Tabi profesyonel düzeyde hiçbirimiz anlayamayız ama ya insan biraz ruhsal yapıdan falan anlamalı..büyükler sana nasihat ederken doğru oldukları tarafta var ama külliyen saçmaladıkları tarafta var..kırmamak için he he diyorsun ama…bir insanla huzur içinde anlaşmak , ortak birşeyler yapıyor olmak, yada ne bileyim hiç tartışmamak bana göre zerre sevgi belirtisi içermeyebilir..aksine en büyük huzur rahat bırakmada aldırmamadadır…herşeye rağmen kabul etmek..o yüzden insanlar huzuru sevmediklerinde ama anlaştıklarında, mutluluğu sevdiklerinde bulurlar…Sevmeden anlaştığında sağlıklı bir ilişki yürütebilirsin..çünkü umursamaz yapılanları..affetme kavramı bile sevmediğinde daha kolay..bence insanlar sevgi kavramını yada buna benzer kavramları cidden kafalarında ya yaşadığı şekilde tanımlıyorlar yada olmasını istedikleri şekilde…herkesin sevgisini aşkını gösterme şekli farklıdır..buna katılıyorum..ama kavram aslında aynı…Mesela aşk ve sevgide birbirnden çok farklı kavramlar ..aşkı kuşlar böcekler mutluluk gibi tanımlayan insanları da anlamıyorum..bi insan ölüp ölüp dirilmeden, kaybetme korkusu duyarak baştan içinde öldürme isteği güdüp sonra diriltmeden nasıl aşık olduğunu idda edebilirki..bu kadar keskin bir kavram..bu kadar hastalıklı…eğer aşk bir ömür sürseydi insanlar kafayı yerdi..aşk başkalaşıyor yerini derin bi sevgiye bırakıyor ya da nefrete…ama aşktan sonra normal bi yaşantı devam etmiyor insanda..eğer bir insan size aşığım deyip, birşeyler bittiğinde herşey eskisi gibi kalabiliyorsa o insan size asla aşık olmamış demektir..bence yani..neyse sonrasında oluşan sevgi de de öyle büyüklerin dediği gibi yok anlaşma yok bilmem ne değil asıl mesele..onlar resmen kabul etme alışma işini birbirine karıştırıyorlar..ama nası anlatcan işte 50 60 yaşındaki kadınlara…bu konu da daha önce okumuştum…netten zar zor buldum ..benim düşüncemi yansıtan bir yazı buldum..keşke onların dediği gibi olsa o zaman herşey çok kolay…

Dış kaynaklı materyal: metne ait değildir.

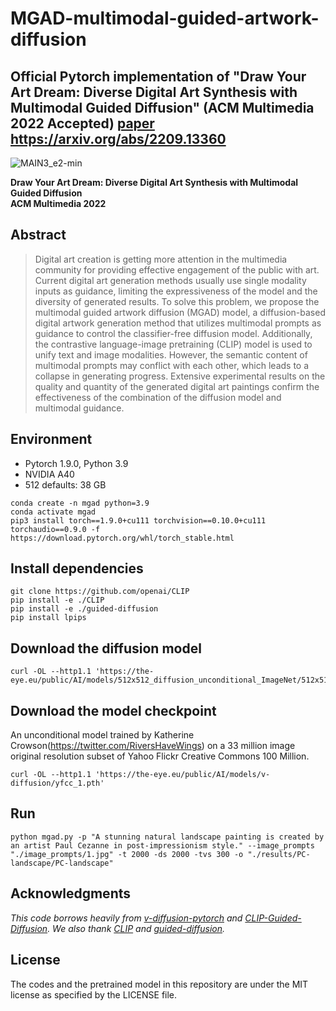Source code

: # MGAD-multimodal-guided-artwork-diffusion

## Official Pytorch implementation of "Draw Your Art Dream: Diverse Digital Art Synthesis with Multimodal Guided Diffusion" (ACM Multimedia 2022 Accepted) [paper](https://arxiv.org/abs/2209.13360) https://arxiv.org/abs/2209.13360

![MAIN3_e2-min](https://github.com/haha-lisa/MGAD-multimodal-guided-artwork-diffusion/blob/main/teaser.jpg)

**Draw Your Art Dream: Diverse Digital Art Synthesis with Multimodal Guided Diffusion**<br>
**ACM Multimedia 2022**<br>


## Abstract
> Digital art creation is getting more attention in the multimedia community for providing effective engagement of the public with art. Current digital art generation methods usually use single modality inputs as guidance, limiting the expressiveness of the model and the diversity of generated results. To solve this problem, we propose the multimodal guided artwork diffusion (MGAD) model,  a diffusion-based digital artwork generation method that utilizes multimodal prompts as guidance to control the classifier-free diffusion model. Additionally, the contrastive language-image pretraining (CLIP) model is used to unify text and image modalities. However, the semantic content of multimodal prompts may conflict with each other, which leads to a collapse in generating progress. Extensive experimental results on the quality and quantity of the generated digital art paintings confirm the effectiveness of the combination of the diffusion model and multimodal guidance.

## Environment
* Pytorch 1.9.0, Python 3.9
* NVIDIA A40
* 512 defaults: 38 GB

```
conda create -n mgad python=3.9
conda activate mgad
pip3 install torch==1.9.0+cu111 torchvision==0.10.0+cu111 torchaudio==0.9.0 -f https://download.pytorch.org/whl/torch_stable.html
```

## Install dependencies
```
git clone https://github.com/openai/CLIP
pip install -e ./CLIP
pip install -e ./guided-diffusion
pip install lpips
```

## Download the diffusion model
```
curl -OL --http1.1 'https://the-eye.eu/public/AI/models/512x512_diffusion_unconditional_ImageNet/512x512_diffusion_uncond_finetune_008100.pt'
```
## Download the model checkpoint
An unconditional model trained by Katherine Crowson(https://twitter.com/RiversHaveWings)
on a 33 million image original resolution subset of Yahoo Flickr Creative Commons 100 Million.
```
curl -OL --http1.1 'https://the-eye.eu/public/AI/models/v-diffusion/yfcc_1.pth'
```

## Run
```
python mgad.py -p "A stunning natural landscape painting is created by an artist Paul Cezanne in post-impressionism style." --image_prompts "./image_prompts/1.jpg" -t 2000 -ds 2000 -tvs 300 -o "./results/PC-landscape/PC-landscape"
```



## Acknowledgments
*This code borrows heavily from [v-diffusion-pytorch](https://github.com/crowsonkb/v-diffusion-pytorch) and [CLIP-Guided-Diffusion](https://github.com/nerdyrodent/CLIP-Guided-Diffusion).
We also thank [CLIP](https://github.com/openai/CLIP) and [guided-diffusion](https://github.com/openai/guided-diffusion).*

## License
The codes and the pretrained model in this repository are under the MIT license as specified by the LICENSE file.<br>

Sevgi; iki insanın birbirlerine varlıklarının özünden bağlanması, dolayısıyla herbirinin de kendisini varlığının özünden tanıması durumunda doğabilir ancak. İnsan gerçekliği de, canlılığı da, sevgisinin temeli de işte bu “özden tanıma” yaşantısında yatar. Böyle yaşanan sevgi sürekli bir meydan okumadır; bir dinlenme yeri değil, tersine, birlikte oluşma, büyüme ve çalışmadır; uyum ya da çatışma, neşe ya da üzüntü olup olmaması bile önemsizdir artık; temel gerçek şudur: İki insan birbirlerini varlıklarının özünden tanırlar, kendilerinden kaçmak şöyle dursun, kendilerini buldukları için bir olurlar. Sevginin varolduğuna bir tek kanıt vardır ancak; bağlılığın derinliği, seven kimselerin canlılığı ve güçlülüğü; Budur sevginin bulunduğunu gösteren meyve.
Erich Fromm .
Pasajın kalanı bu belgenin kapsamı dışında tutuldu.